So, I had my first monitoring appointment yesterday since the Clomid. I have two potential lead follicles that look good, and my hormones are heading in the right direction. All good news.
Not-so-good: the continuing need for frequent transvaginal ultrasounds. Man, do I hate these fuckers. They are the worst. I’d like to personally administer one to every Republican congressman who’s ever suggested making them mandatory for women seeking abortions. We’ll find a place for the wand, if they don’t have a vagina handy.
The worst, this last time, was that I got all situated on the table, sans pants and with my feet in the stirrups, modesty sheet in place, only for the doctor to announce that the system didn’t have my records queued up, so he’d need to go speak to the front desk.
About that. I didn’t love how he phrased it: “They must not have put it in the computer.” To me, that’s peaching on your co-workers, and it’s not OK. I’m not suggested we all agree to hide the bodies for each other, but I don’t think we need to volunteer to throw our colleagues under the bus quite so quickly.

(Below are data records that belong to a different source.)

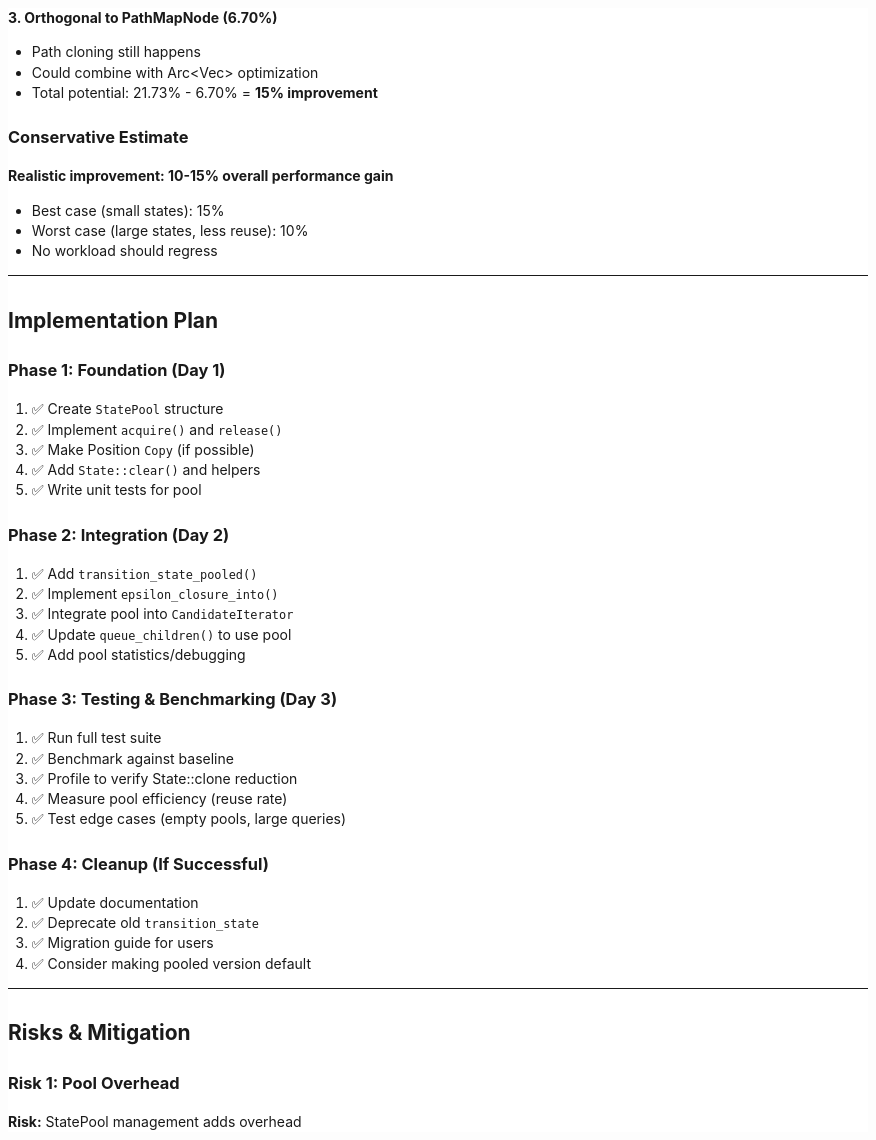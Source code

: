 **3. Orthogonal to PathMapNode (6.70%)**
- Path cloning still happens
- Could combine with Arc<Vec<u8>> optimization
- Total potential: 21.73% - 6.70% = **15% improvement**

### Conservative Estimate

**Realistic improvement: 10-15% overall performance gain**
- Best case (small states): 15%
- Worst case (large states, less reuse): 10%
- No workload should regress

---

## Implementation Plan

### Phase 1: Foundation (Day 1)
1. ✅ Create `StatePool` structure
2. ✅ Implement `acquire()` and `release()`
3. ✅ Make Position `Copy` (if possible)
4. ✅ Add `State::clear()` and helpers
5. ✅ Write unit tests for pool

### Phase 2: Integration (Day 2)
1. ✅ Add `transition_state_pooled()`
2. ✅ Implement `epsilon_closure_into()`
3. ✅ Integrate pool into `CandidateIterator`
4. ✅ Update `queue_children()` to use pool
5. ✅ Add pool statistics/debugging

### Phase 3: Testing & Benchmarking (Day 3)
1. ✅ Run full test suite
2. ✅ Benchmark against baseline
3. ✅ Profile to verify State::clone reduction
4. ✅ Measure pool efficiency (reuse rate)
5. ✅ Test edge cases (empty pools, large queries)

### Phase 4: Cleanup (If Successful)
1. ✅ Update documentation
2. ✅ Deprecate old `transition_state`
3. ✅ Migration guide for users
4. ✅ Consider making pooled version default

---

## Risks & Mitigation

### Risk 1: Pool Overhead

**Risk:** StatePool management adds overhead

But I was inclined to be pissy with him anyway, because he came in with what I decided, in my Clomid rage haze, was a snottypants attitude and didn’t look me in the eye, which I hate, especially if someone is about to stick something where the sun don’t shine. It turns out that the attitude, if indeed it existed, might have been false arrogance covering insecurity, though, because as soon as things went south with the computer system, he couldn’t stop apologizing.
Which was very nice of him, since it wasn’t at all his fault — we are all helpless in the face of computer error. But maybe he sensed my rising fury and was trying to construct a bomb shelter around himself before I went nuclear. (Or maybe he was just a nice person, and my sense of proportion has been destroyed by Clomid. It’s up to you to decide.)
Anyway, the second time he came in to say it wasn’t fixed and it had been 20 minutes and I was still lying there with my cooter out for God and everyone to see, I said, “IS IT OK WITH YOU IF I WAIT WITH MY PANTS ON?”
He visibly recoiled and said, “Of course. I’m so sorry. Let me figure out what’s going on…” and then disappeared again, looking defeated by technology. (Although I did hear him explain my pants-wearing situation to an inquiring staff member with a plaintive, “SHE INSISTED.” Which was both annoying and hilarious. She insisted on wearing pants! I couldn’t stop her! Her passion for not being naked cannot be contained using the currently available technology!)
Eventually, he came back, this time with the nice doctor who did my last ultrasound, but I could tell from both their demeanors that I was now A Crazy Patient. It took me five minutes of being perfectly pleasant and cooperative for them to look a bit more chill.
Anyway, I’ve got eggs and shit. They’re ripening up. Also, I have pants. And finally, as my title may have suggested, I’m thinking of inventing a perfume called Lady Rage. I feel like it’ll sell. I’m open to suggestions about what it should smell like.